The whole listing needs to be restated word for word.

______________________________

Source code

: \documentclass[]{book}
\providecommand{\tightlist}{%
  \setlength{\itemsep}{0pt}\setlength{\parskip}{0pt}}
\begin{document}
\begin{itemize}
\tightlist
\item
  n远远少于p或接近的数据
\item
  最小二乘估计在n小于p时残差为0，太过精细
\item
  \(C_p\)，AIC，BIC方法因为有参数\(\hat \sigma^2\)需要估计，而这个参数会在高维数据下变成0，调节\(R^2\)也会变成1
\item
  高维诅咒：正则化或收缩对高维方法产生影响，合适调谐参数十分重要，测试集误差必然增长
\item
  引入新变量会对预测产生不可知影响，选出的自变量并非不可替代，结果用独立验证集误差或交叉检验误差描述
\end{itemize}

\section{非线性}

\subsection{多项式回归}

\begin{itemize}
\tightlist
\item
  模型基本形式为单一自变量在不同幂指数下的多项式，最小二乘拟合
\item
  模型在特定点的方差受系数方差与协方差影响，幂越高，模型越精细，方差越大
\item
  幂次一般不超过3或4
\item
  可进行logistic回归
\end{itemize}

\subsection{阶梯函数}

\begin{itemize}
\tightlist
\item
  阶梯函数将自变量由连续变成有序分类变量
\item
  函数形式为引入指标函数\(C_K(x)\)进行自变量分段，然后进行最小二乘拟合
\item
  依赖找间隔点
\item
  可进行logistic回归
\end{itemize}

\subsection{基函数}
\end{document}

______________________________

• _SOLVED PROBLEM_
Source code

: \documentclass[]{book}
\providecommand{\tightlist}{%
  \setlength{\itemsep}{0pt}\setlength{\parskip}{0pt}}
\begin{document}
\begin{itemize}
\tightlist
\item
  n远远少于p或接近的数据
\item
  最小二乘估计在n小于p时残差为0，太过精细
\item
  \(C_p\)，AIC，BIC方法因为有参数\(\hat \sigma^2\)需要估计，而这个参数会在高维数据下变成0，调节\(R^2\)也会变成1
\item
  高维诅咒：正则化或收缩对高维方法产生影响，合适调谐参数十分重要，测试集误差必然增长
\item
  引入新变量会对预测产生不可知影响，选出的自变量并非不可替代，结果用独立验证集误差或交叉检验误差描述
\end{itemize}

\section{非线性}

\subsection{多项式回归}

\begin{itemize}
\tightlist
\item
  模型基本形式为单一自变量在不同幂指数下的多项式，最小二乘拟合
\item
  模型在特定点的方差受系数方差与协方差影响，幂越高，模型越精细，方差越大
\item
  幂次一般不超过3或4
\item
  可进行logistic回归
\end{itemize}

\subsection{阶梯函数}

\begin{itemize}
\tightlist
\item
  阶梯函数将自变量由连续变成有序分类变量
\item
  函数形式为引入指标函数\(C_K(x)\)进行自变量分段，然后进行最小二乘拟合
\item
  依赖找间隔点
\item
  可进行logistic回归
\end{itemize}

\subsection{基函数}
\end{document}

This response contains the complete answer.